M. tuberculosis H37Rv (most widely used reference strain) has approximately 4.41 Mb GC-rich genome encoding nearly 4000 genes, with a strong emphasis on lipid metabolism and unique glycine-rich proteins that likely contribute to antigenic variation and pathogenicity [6,7]. Mtb Proteins were classified into functional categories, predominantly cell wall and cell processes, intermediary metabolism, and conserved hypothetical proteins. PATRIC (Pathosystems Resource Integration Center) analysis identified 10 essential proteins, including five membrane proteins (Phosphatidylserine synthase, Siderophore exporter MmpL5, GatB, EccCa1, and Rv1634) and five secreted proteins (Nrp, SirA, EspA, TopA, and Rv3103c). Among these, MmpL5 and Rv1634 are linked to antibiotic resistance, while phosphatidylserine synthase (PssA) represents a potential drug target [8]. However, β-Ketoacyl-ACP synthase, InhA (the NADH-dependent enoyl-acyl carrier protein reductase), and KasA (3-oxoacyl-ACP synthase) have been demonstrated as key targets of isoniazid, playing crucial roles in mycolic acid biosynthesis. Additionally, DNA-dependent RNA polymerase and ATP synthase are important targets involved in transcription and energy metabolism, respectively [9,10,11,12].
Natural products (NP) have always been a major source of drugs for the treatment of many infectious diseases, mainly because of their amazing scaffold diversity and evolutionary optimization for biological functions. Although their use has been traditional, it still demonstrates efficacy and safety; however, problems in screening, large-scale production, and material acquisition have led to a decrease in the discovery of drugs based on natural products despite some success [13]. Medicinal and aromatic plants have been used for centuries as a base for traditional remedies, and knowledge of them has been transmitted through pharmacopeias; they are still the main source of new bioactive scaffolds. Their largely unexplored biodiversity is a huge source of new remedies.
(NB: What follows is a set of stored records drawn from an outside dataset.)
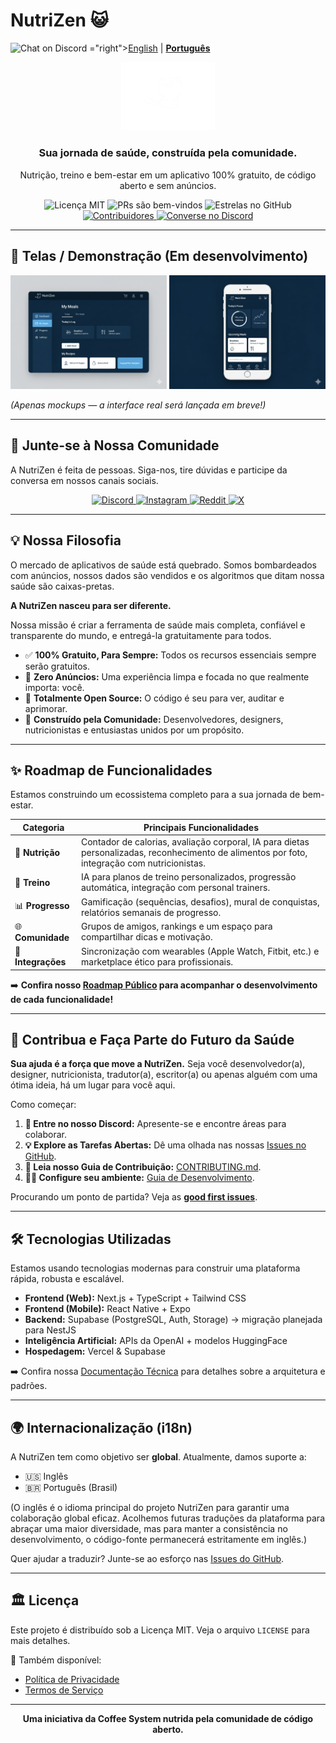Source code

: # NutriZen 😺

<p al    <a href="https://discord.gg/fHB8xHYBvX">
        <img src="https://img.shields.io/discord/1418265631987466254?color=7289DA&label=Discord&logo=discord&logoColor=white" alt="Chat on Discord">
    </a>="right"><a href="README.md">English</a> | <a href="README.pt-BR.md"><strong>Português</strong></a></p>

<p align="center">
  <img src="https://raw.githubusercontent.com/Coffee-System/nutrizen/main/design/images/logo_3.png" alt="Logo da NutriZen" width="150"/>
</p>

<h3 align="center">Sua jornada de saúde, construída pela comunidade.</h3>

<p align="center">
  Nutrição, treino e bem-estar em um aplicativo 100% gratuito, de código aberto e sem anúncios.
</p>

<p align="center">
    <img src="https://img.shields.io/badge/license-MIT-blue.svg" alt="Licença MIT">
    <img src="https://img.shields.io/badge/PRs-welcome-brightgreen.svg" alt="PRs são bem-vindos">
    <img src="https://img.shields.io/github/stars/Coffee-System/nutrizen?style=social" alt="Estrelas no GitHub">
    <a href="https://github.com/Coffee-System/nutrizen/graphs/contributors">
        <img src="https://img.shields.io/github/contributors/Coffee-System/nutrizen.svg" alt="Contribuidores">
    </a>
    <a href="https://discord.gg/VpmkEKMa7D">
        <img src="https://img.shields.io/discord/1418265631987466254?color=7289DA&label=Discord&logo=discord&logoColor=white" alt="Converse no Discord">
    </a>
</p>

---

## 📸 Telas / Demonstração (Em desenvolvimento)

<p align="center">
  <img src="design/images/demo_1.png" width="250" alt="Tela de demonstração do NutriZen"/>
  <img src="design/images/demo_2.png" width="250" alt="Tela de demonstração do NutriZen"/>
</p>

_(Apenas mockups — a interface real será lançada em breve!)_

---

## 💬 Junte-se à Nossa Comunidade

A NutriZen é feita de pessoas. Siga-nos, tire dúvidas e participe da conversa em nossos canais sociais.

<p align="center">
  <a href="https://discord.gg/fHB8xHYBvX">
    <img src="https://img.shields.io/badge/Discord-7289DA?style=for-the-badge&logo=discord&logoColor=white" alt="Discord">
  </a>
  <a href="https://www.instagram.com/nutrizenappofficial/">
    <img src="https://img.shields.io/badge/Instagram-E4405F?style=for-the-badge&logo=instagram&logoColor=white" alt="Instagram">
  </a>
  <a href="https://www.reddit.com/r/NutrizenApp">
    <img src="https://img.shields.io/badge/Reddit-FF4500?style=for-the-badge&logo=reddit&logoColor=white" alt="Reddit">
  </a>
  <a href="https://x.com/nutrizenapp">
    <img src="https://img.shields.io/badge/X-000000?style=for-the-badge&logo=X&logoColor=white" alt="X">
  </a>
</p>

---

## 💡 Nossa Filosofia

O mercado de aplicativos de saúde está quebrado. Somos bombardeados com anúncios, nossos dados são vendidos e os algoritmos que ditam nossa saúde são caixas-pretas.

**A NutriZen nasceu para ser diferente.**

Nossa missão é criar a ferramenta de saúde mais completa, confiável e transparente do mundo, e entregá-la gratuitamente para todos.

- ✅ **100% Gratuito, Para Sempre:** Todos os recursos essenciais sempre serão gratuitos.
- 📢 **Zero Anúncios:** Uma experiência limpa e focada no que realmente importa: você.
- 📖 **Totalmente Open Source:** O código é seu para ver, auditar e aprimorar.
- 🤝 **Construído pela Comunidade:** Desenvolvedores, designers, nutricionistas e entusiastas unidos por um propósito.

---

## ✨ Roadmap de Funcionalidades

Estamos construindo um ecossistema completo para a sua jornada de bem-estar.

| Categoria          | Principais Funcionalidades                                                                                                                    |
| ------------------ | --------------------------------------------------------------------------------------------------------------------------------------------- |
| 🥗 **Nutrição**    | Contador de calorias, avaliação corporal, IA para dietas personalizadas, reconhecimento de alimentos por foto, integração com nutricionistas. |
| 💪 **Treino**      | IA para planos de treino personalizados, progressão automática, integração com personal trainers.                                             |
| 📊 **Progresso**   | Gamificação (sequências, desafios), mural de conquistas, relatórios semanais de progresso.                                                    |
| 🌐 **Comunidade**  | Grupos de amigos, rankings e um espaço para compartilhar dicas e motivação.                                                                   |
| 🔗 **Integrações** | Sincronização com wearables (Apple Watch, Fitbit, etc.) e marketplace ético para profissionais.                                               |

➡️ **Confira nosso [Roadmap Público](https://github.com/orgs/Coffee-System/projects/1/views/1) para acompanhar o desenvolvimento de cada funcionalidade!**

---

## 🚀 Contribua e Faça Parte do Futuro da Saúde

**Sua ajuda é a força que move a NutriZen.** Seja você desenvolvedor(a), designer, nutricionista, tradutor(a), escritor(a) ou apenas alguém com uma ótima ideia, há um lugar para você aqui.

Como começar:

1.  **💬 Entre no nosso Discord:** Apresente-se e encontre áreas para colaborar.
2.  **💡 Explore as Tarefas Abertas:** Dê uma olhada nas nossas [Issues no GitHub](https://github.com/Coffee-System/nutrizen/issues).
3.  **📖 Leia nosso Guia de Contribuição:** [CONTRIBUTING.md](CONTRIBUTING.md).
4.  **👨‍💻 Configure seu ambiente:** [Guia de Desenvolvimento](DEVELOPMENT.md).

Procurando um ponto de partida? Veja as [**good first issues**](https://github.com/Coffee-System/nutrizen/labels/good%20first%20issue).

---

## 🛠️ Tecnologias Utilizadas

Estamos usando tecnologias modernas para construir uma plataforma rápida, robusta e escalável.

- **Frontend (Web):** Next.js + TypeScript + Tailwind CSS
- **Frontend (Mobile):** React Native + Expo
- **Backend:** Supabase (PostgreSQL, Auth, Storage) → migração planejada para NestJS
- **Inteligência Artificial:** APIs da OpenAI + modelos HuggingFace
- **Hospedagem:** Vercel & Supabase

➡️ Confira nossa [Documentação Técnica](/docs) para detalhes sobre a arquitetura e padrões.

---

## 🌍 Internacionalização (i18n)

A NutriZen tem como objetivo ser **global**.
Atualmente, damos suporte a:

- 🇺🇸 Inglês
- 🇧🇷 Português (Brasil)

(O inglês é o idioma principal do projeto NutriZen para garantir uma colaboração global eficaz. Acolhemos futuras traduções da plataforma para abraçar uma maior diversidade, mas para manter a consistência no desenvolvimento, o código-fonte permanecerá estritamente em inglês.)

Quer ajudar a traduzir? Junte-se ao esforço nas [Issues do GitHub](https://github.com/Coffee-System/nutrizen/issues).

---

## 🏛️ Licença

Este projeto é distribuído sob a Licença MIT. Veja o arquivo `LICENSE` para mais detalhes.

📄 Também disponível:

- [Política de Privacidade](legal/PRIVACY_POLICY.md)
- [Termos de Serviço](legal/TERMS_OF_SERVICE.md)

---

<p align="center">
  <strong>Uma iniciativa da Coffee System nutrida pela comunidade de código aberto.</strong>
</p>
Bioactive compounds can be extracted from these plants using modern technologies for potential pharmaceutical applications. In the phase of discovery and development, it is essential that various disciplines need to work together extensively and continuously [14,15,16,17].
Plant-derived natural compounds are chemically categorized into several major classes according to their molecular structures, including alkaloids, terpenoids, glucosinolates, saponins, and phenolic compounds (such as lignans, neolignans, coumarins, flavonoids, quinones, and tannins) [18,19]. Flavonols are major secondary metabolites that offer a broad spectrum of antibacterial activity against both Gram-positive and Gram-negative bacteria. It exerts its effect by DNA gyrase inhibition, membrane potential disruption, and motility suppression. Among these, quercetin, kaempferol, and myricetin are the main compounds, with quercetin being the most potent one, demonstrating the strongest effect against Escherichia coli and Staphylococcus aureus. Besides, rhamnetin and morin are also effective against Chlamydia pneumoniae, wherein the hydrophobic methoxy group of rhamnetin is known for its better activity. In addition, modifications and glycosides of quercetin and kaempferol will turn into an antibacterial reservoir [20,21,22].
In silico drug design enables the rapid screening and optimization of large chemical libraries at a substantially lower resource and time than experimental assays, thereby accelerating hit discovery and lead optimization [23]. Natural product chemical database COCONUT is a large open repository of 600k+ curated natural product structures with organism and provenance information, search tools, and NPASS, which links NPs to quantitative bioactivity and species data for target-based screening and prioritization. The NP databases power virtual screening, knowledge-graph target mapping, and AI-driven generation/ADMET filtering, accelerating hit finding from natural chemical space [24,25]. Recent advances in computational power, machine learning, and high-throughput molecular modeling have further enhanced prediction accuracy and broadened applicability. The present study highlights the in-silico screening of NPs against essential M. tuberculosis proteins. The research design combines AI/ML-based QSAR (quantitative structure–activity relationship) modeling, virtual screening, molecular docking, molecular dynamics (MD) simulations, and ADMET profiling to evaluate binding affinity, electronic features, complex stability, and toxicity risk thoroughly. By employing these computational workflows, the present research aims to pick out the most effective natural product candidates for anti-tubercular drug design.

2. Materials and Methods

2.1. Dataset Collection and Preprocessing

The phytochemical structures analyzed in this work were retrieved from the Coconut Natural Product Database (COCONUT: the COlleCtion of Open NatUral producTs; https://coconut.naturalproducts.net (accessed 25 August 2025)). Compounds were downloaded in Simplified Molecular Input Line Entry System (SMILES) format. To reduce complexity and redundancy, stereochemistry annotations were removed. Because stereochemistry plays a crucial role in determining the biological activity and binding affinity of compounds, as different stereoisomers can exhibit significant variations in pharmacological effects, exemplified by Ethambutol (an antitubercular agent) residing exclusively in its distomer. However, to reduce complexity and redundancy, stereochemical annotations were omitted, while acknowledging their potential influence on ligand–target interactions [26,27,28]. Canonical SMILES were generated using RDKit (v2020.09.1.0), and duplicates or invalid SMILES were filtered. The ChEMBL structure curation pipeline was applied to standardize chemical structures, remove salts, solvents, and isotopes, and generate parent molecules [29].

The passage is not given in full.